WHAT THE EXERCISE ASKS - Your answer must be the lines from the start of the records through the line with "Selecting an element", exactly as written, without the pictures.

DATASET EXTRACT -
*** Begin section ***
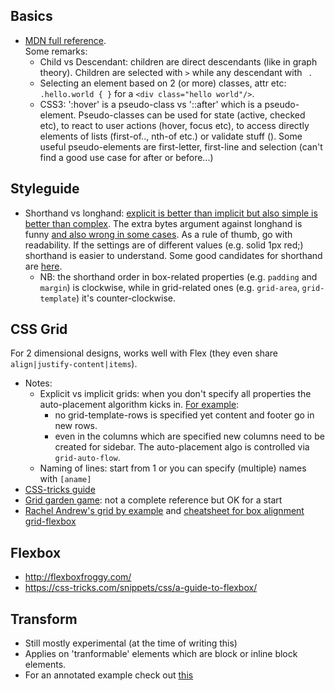 ## Basics
* [MDN full reference](https://developer.mozilla.org/en-US/docs/Web/CSS/Reference).  
Some remarks:  
    * Child vs Descendant: children are direct descendants (like in graph theory). Children are selected with `>` while any descendant with ` `.
    * Selecting an element based on 2 (or more) classes, attr etc: `.hello.world { }` for a `<div class="hello world"/>`.
    * CSS3: ':hover' is a pseudo-class vs '::after' which is a pseudo-element. Pseudo-classes can be used for state (active, checked etc), to react to user actions (hover, focus etc), to access directly elements of lists (first-of.., nth-of etc.) or validate stuff (). Some useful pseudo-elements are first-letter, first-line and selection (can't find a good use case for after or before...)

## Styleguide
* Shorthand vs longhand: [explicit is better than implicit but also simple is better than complex](https://www.python.org/dev/peps/pep-0020/). The extra bytes argument against longhand is funny [and also wrong in some cases](https://www.impressivewebs.com/longhand-padding-margins/). As a rule of thumb, go with readability. If the settings are of different values (e.g. solid 1px red;) shorthand is easier to understand. Some good candidates for shorthand are [here](https://devrix.com/tutorial/css-shorthand-vs-longhand-properties/).  
    * NB: the shorthand order in box-related properties (e.g. `padding` and `margin`) is clockwise, while in grid-related ones (e.g. `grid-area`, `grid-template`) it's counter-clockwise.

## CSS Grid
For 2 dimensional designs, works well with Flex (they even share `align|justify-content|items`). 
* Notes: 
   * Explicit vs implicit grids: when you don't specify all properties the auto-placement algorithm kicks in. [For example](https://codepen.io/anon/pen/LzYVrw): 
       * no grid-template-rows is specified yet content and footer go in new rows.
       * even in the columns which are specified new columns need to be created for sidebar.
   The auto-placement algo is controlled via `grid-auto-flow`.
   * Naming of lines: start from 1 or you can specify (multiple) names with `[aname]`
* [CSS-tricks guide](https://css-tricks.com/snippets/css/complete-guide-grid/)
* [Grid garden game](http://cssgridgarden.com/): not a complete reference but OK for a start
* [Rachel Andrew's grid by example](https://gridbyexample.com/) and [cheatsheet for box alignment grid-flexbox](https://rachelandrew.co.uk/css/cheatsheets/box-alignment)

## Flexbox
* http://flexboxfroggy.com/
* https://css-tricks.com/snippets/css/a-guide-to-flexbox/

## Transform
* Still mostly experimental (at the time of writing this)
* Applies on 'tranformable' elements which are block or inline block elements.
* For an annotated example check out [this](https://github.com/spygi/cv-app/commit/47c2276abcfc74ee9d6db3c77b40077ff58e8a94)
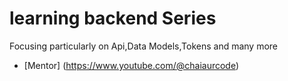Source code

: # learning backend Series 
Focusing particularly on Api,Data Models,Tokens and many more 
- [Mentor] (https://www.youtube.com/@chaiaurcode)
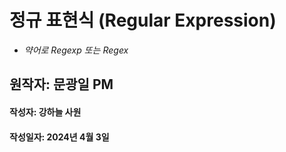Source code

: # 정규 표현식 (Regular Expression) 
- *약어로 Regexp 또는 Regex*
## 원작자: 문광일 PM
#### 작성자: 강하늘 사원
#### 작성일자: 2024년 4월 3일 
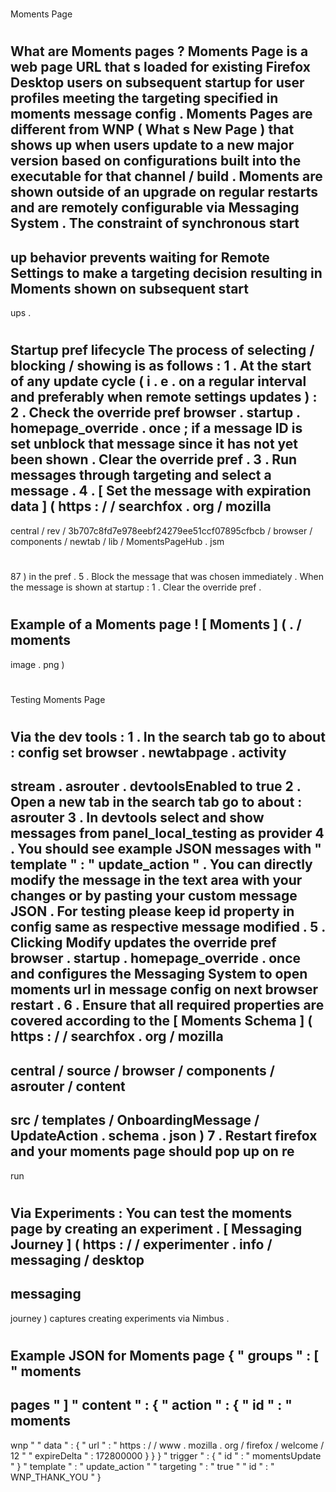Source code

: #
Moments
Page
#
#
What
are
Moments
pages
?
Moments
Page
is
a
web
page
URL
that
s
loaded
for
existing
Firefox
Desktop
users
on
subsequent
startup
for
user
profiles
meeting
the
targeting
specified
in
moments
message
config
.
Moments
Pages
are
different
from
WNP
(
What
s
New
Page
)
that
shows
up
when
users
update
to
a
new
major
version
based
on
configurations
built
into
the
executable
for
that
channel
/
build
.
Moments
are
shown
outside
of
an
upgrade
on
regular
restarts
and
are
remotely
configurable
via
Messaging
System
.
The
constraint
of
synchronous
start
-
up
behavior
prevents
waiting
for
Remote
Settings
to
make
a
targeting
decision
resulting
in
Moments
shown
on
subsequent
start
-
ups
.
#
#
#
Startup
pref
lifecycle
The
process
of
selecting
/
blocking
/
showing
is
as
follows
:
1
.
At
the
start
of
any
update
cycle
(
i
.
e
.
on
a
regular
interval
and
preferably
when
remote
settings
updates
)
:
2
.
Check
the
override
pref
browser
.
startup
.
homepage_override
.
once
;
if
a
message
ID
is
set
unblock
that
message
since
it
has
not
yet
been
shown
.
Clear
the
override
pref
.
3
.
Run
messages
through
targeting
and
select
a
message
.
4
.
[
Set
the
message
with
expiration
data
]
(
https
:
/
/
searchfox
.
org
/
mozilla
-
central
/
rev
/
3b707c8fd7e978eebf24279ee51ccf07895cfbcb
/
browser
/
components
/
newtab
/
lib
/
MomentsPageHub
.
jsm
#
87
)
in
the
pref
.
5
.
Block
the
message
that
was
chosen
immediately
.
When
the
message
is
shown
at
startup
:
1
.
Clear
the
override
pref
.
#
#
#
Example
of
a
Moments
page
!
[
Moments
]
(
.
/
moments
-
image
.
png
)
#
#
Testing
Moments
Page
#
#
#
Via
the
dev
tools
:
1
.
In
the
search
tab
go
to
about
:
config
set
browser
.
newtabpage
.
activity
-
stream
.
asrouter
.
devtoolsEnabled
to
true
2
.
Open
a
new
tab
in
the
search
tab
go
to
about
:
asrouter
3
.
In
devtools
select
and
show
messages
from
panel_local_testing
as
provider
4
.
You
should
see
example
JSON
messages
with
"
template
"
:
"
update_action
"
.
You
can
directly
modify
the
message
in
the
text
area
with
your
changes
or
by
pasting
your
custom
message
JSON
.
For
testing
please
keep
id
property
in
config
same
as
respective
message
modified
.
5
.
Clicking
Modify
updates
the
override
pref
browser
.
startup
.
homepage_override
.
once
and
configures
the
Messaging
System
to
open
moments
url
in
message
config
on
next
browser
restart
.
6
.
Ensure
that
all
required
properties
are
covered
according
to
the
[
Moments
Schema
]
(
https
:
/
/
searchfox
.
org
/
mozilla
-
central
/
source
/
browser
/
components
/
asrouter
/
content
-
src
/
templates
/
OnboardingMessage
/
UpdateAction
.
schema
.
json
)
7
.
Restart
firefox
and
your
moments
page
should
pop
up
on
re
-
run
#
#
#
Via
Experiments
:
You
can
test
the
moments
page
by
creating
an
experiment
.
[
Messaging
Journey
]
(
https
:
/
/
experimenter
.
info
/
messaging
/
desktop
-
messaging
-
journey
)
captures
creating
experiments
via
Nimbus
.
#
#
#
Example
JSON
for
Moments
page
{
"
groups
"
:
[
"
moments
-
pages
"
]
"
content
"
:
{
"
action
"
:
{
"
id
"
:
"
moments
-
wnp
"
"
data
"
:
{
"
url
"
:
"
https
:
/
/
www
.
mozilla
.
org
/
firefox
/
welcome
/
12
"
"
expireDelta
"
:
172800000
}
}
}
"
trigger
"
:
{
"
id
"
:
"
momentsUpdate
"
}
"
template
"
:
"
update_action
"
"
targeting
"
:
"
true
"
"
id
"
:
"
WNP_THANK_YOU
"
}
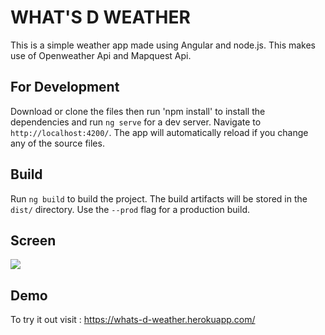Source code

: # WHAT'S D WEATHER
This is a simple weather app made using Angular and node.js. This makes use of Openweather Api and Mapquest Api.

## For Development 

Download or clone the files then run 'npm install' to install the dependencies and run `ng serve` for a dev server. Navigate to `http://localhost:4200/`. The app will automatically reload if you change any of the source files.

## Build

Run `ng build` to build the project. The build artifacts will be stored in the `dist/` directory. Use the `--prod` flag for a production build.

## Screen

![](https://github.com/debargha-10/CodeBucket/blob/master/Web_Bucket/weather-app/images/Capture.JPG)

## Demo

To try it out visit : https://whats-d-weather.herokuapp.com/




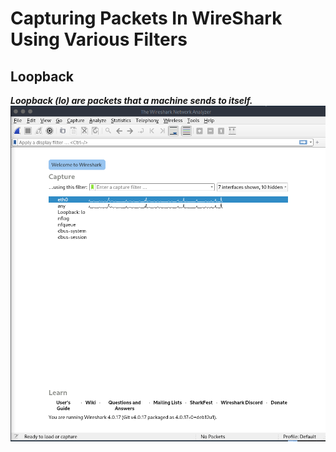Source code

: # Capturing Packets In WireShark Using Various Filters

## Loopback<br>
***Loopback (lo) are packets that a machine sends to itself.***  
![Capture 1](screenshots/Wireshark%20Project%2001.png)

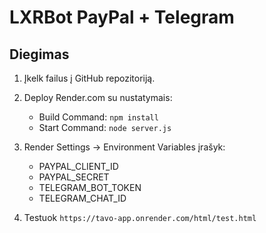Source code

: # LXRBot PayPal + Telegram

## Diegimas
1. Įkelk failus į GitHub repozitoriją.
2. Deploy Render.com su nustatymais:
   - Build Command: `npm install`
   - Start Command: `node server.js`
3. Render Settings -> Environment Variables įrašyk:
   - PAYPAL_CLIENT_ID
   - PAYPAL_SECRET
   - TELEGRAM_BOT_TOKEN
   - TELEGRAM_CHAT_ID

4. Testuok `https://tavo-app.onrender.com/html/test.html`
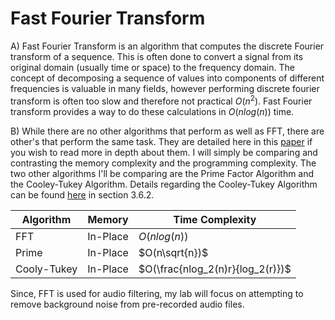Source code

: # Fast Fourier Transform

A) Fast Fourier Transform is an algorithm that computes the discrete Fourier transform of a sequence. This is often done to convert a signal from its original domain (usually time or space) to the frequency domain. The concept of decomposing a sequence of values into components of different frequencies is valuable in many fields, however performing discrete fourier transform is often too slow and therefore not practical $O(n^2)$. Fast Fourier transform provides a way to do these calculations in $O(nlog(n))$ time.

B) While there are no other algorithms that perform as well as FFT, there are other's that perform the same task. They are detailed here in this [paper](https://apps.dtic.mil/sti/tr/pdf/ADA058049.pdf) if you wish to read more in depth about them. I will simply be comparing and contrasting the memory complexity and the programming complexity. The two other algorithms I'll be comparing are the Prime Factor Algorithm and the Cooley-Tukey Algorithm. Details regarding the Cooley-Tukey Algorithm can be found [here](https://bookdown.org/rdpeng/timeseriesbook/the-fast-fourier-transform-fft.html) in section 3.6.2.

|  Algorithm  |     Memory     |          Time Complexity         |
| ----------- | -------------- | -------------------------------- |
|    FFT      |    In-Place    |            $O(nlog(n))$          |
|   Prime     |    In-Place    |           $O(n\sqrt{n})$         |
| Cooly-Tukey |    In-Place    | $O(\frac{nlog_2(n)r}{log_2(r)})$ |

Since, FFT is used for audio filtering, my lab will focus on attempting to remove background noise from pre-recorded audio files. 
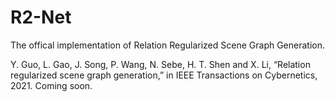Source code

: # R2-Net
The offical implementation of Relation Regularized Scene Graph Generation.

Y. Guo, L. Gao, J. Song, P. Wang, N. Sebe, H. T. Shen and X. Li, “Relation regularized scene graph generation,” in IEEE Transactions on Cybernetics, 2021.
Coming soon.
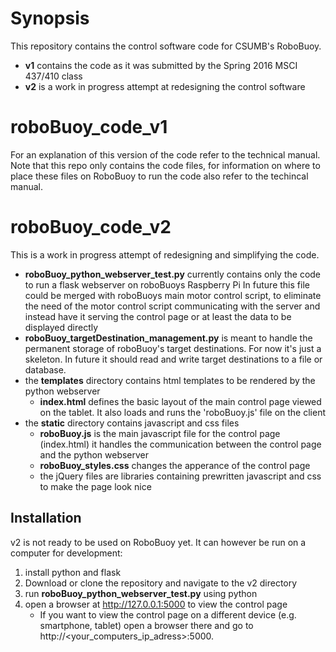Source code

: # Synopsis
This repository contains the control software code for CSUMB's RoboBuoy.
*  **v1** contains the code as it was submitted by the Spring 2016 MSCI 437/410 class
*  **v2** is a work in progress attempt at redesigning the control software

# roboBuoy_code_v1
For an explanation of this version of the code refer to the technical manual.
Note that this repo only contains the code files, for information on where to place these files on RoboBuoy to run the code also refer to the techincal manual.
# roboBuoy_code_v2
This is a work in progress attempt of redesigning and simplifying the code.

* **roboBuoy_python_webserver_test.py** currently contains only the code to run a flask webserver on roboBuoys Raspberry Pi
In future this file could be merged with roboBuoys main motor control script, to eliminate the need of the motor control    script communicating with the server and instead have it serving the control page or at least the data to be displayed directly
* **roboBuoy_targetDestination_management.py** is meant to handle the permanent storage of roboBuoy's target destinations. For now it's just a skeleton. In future it should read and write target destinations to a file or database.
* the **templates** directory contains html templates to be rendered by the python webserver
  * **index.html** defines the basic layout of the main control page viewed on the tablet. It also loads and runs the 'roboBuoy.js' file on the client
* the **static** directory contains javascript and css files 
  * **roboBuoy.js** is the main javascript file for the control page (index.html) it handles the communication between the control page and the python webserver
  * **roboBuoy_styles.css** changes the apperance of the control page
  * the jQuery files are libraries containing prewritten javascript and css to make the page look nice
  
## Installation
v2 is not ready to be used on RoboBuoy yet. It can however be run on a computer for development:
1. install python and flask 
2. Download or clone the repository and navigate to the v2 directory
3. run **roboBuoy_python_webserver_test.py** using python 
4. open a browser at http://127.0.0.1:5000 to view the control page
   * If you want to view the control page on a different device (e.g. smartphone, tablet) open a browser there and go to http://<your_computers_ip_adress>:5000.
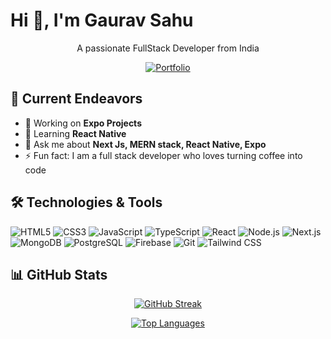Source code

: # Hi 👋, I'm Gaurav Sahu

<div align="center">
  <p>A passionate FullStack Developer from India</p>
  
  [![Portfolio](https://img.shields.io/badge/Portfolio-gauravsahu.vercel.app-blue?style=flat&logo=google-chrome)](https://gauravsahu.vercel.app/)
</div>

## 🚀 Current Endeavors

- 🔭 Working on **Expo Projects**
- 🌱 Learning **React Native**
- 💬 Ask me about **Next Js, MERN stack, React Native, Expo**
- ⚡ Fun fact: I am a full stack developer who loves turning coffee into code

## 🛠️ Technologies & Tools

![HTML5](https://img.shields.io/badge/-HTML5-E34F26?style=flat-square&logo=html5&logoColor=white)
![CSS3](https://img.shields.io/badge/-CSS3-1572B6?style=flat-square&logo=css3)
![JavaScript](https://img.shields.io/badge/-JavaScript-F7DF1E?style=flat-square&logo=javascript&logoColor=black)
![TypeScript](https://img.shields.io/badge/-TypeScript-3178C6?style=flat-square&logo=typescript&logoColor=white)
![React](https://img.shields.io/badge/-React-61DAFB?style=flat-square&logo=react&logoColor=black)
![Node.js](https://img.shields.io/badge/-Node.js-339933?style=flat-square&logo=node.js&logoColor=white)
![Next.js](https://img.shields.io/badge/-Next.js-000000?style=flat-square&logo=next.js)
![MongoDB](https://img.shields.io/badge/-MongoDB-47A248?style=flat-square&logo=mongodb&logoColor=white)
![PostgreSQL](https://img.shields.io/badge/-PostgreSQL-336791?style=flat-square&logo=postgresql)
![Firebase](https://img.shields.io/badge/-Firebase-FFCA28?style=flat-square&logo=firebase&logoColor=black)
![Git](https://img.shields.io/badge/-Git-F05032?style=flat-square&logo=git&logoColor=white)
![Tailwind CSS](https://img.shields.io/badge/-Tailwind%20CSS-38B2AC?style=flat-square&logo=tailwind-css&logoColor=white)

## 📊 GitHub Stats

<div align="center">
  
[![GitHub Streak](https://github-readme-streak-stats.herokuapp.com/?user=TheGauravsahu&theme=tokyonight)](https://github.com/TheGauravsahu)
  
[![Top Languages](https://github-readme-stats.vercel.app/api/top-langs/?username=TheGauravsahu&layout=compact&theme=tokyonight)](https://github.com/TheGauravsahu)

</div>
*** End section ***
ANSWER -
 ## Basics
* [MDN full reference](https://developer.mozilla.org/en-US/docs/Web/CSS/Reference).  
Some remarks:  
    * Child vs Descendant: children are direct descendants (like in graph theory). Children are selected with `>` while any descendant with ` `.
    * Selecting an element based on 2 (or more) classes, attr etc: `.hello.world { }` for a `<div class="hello world"/>`.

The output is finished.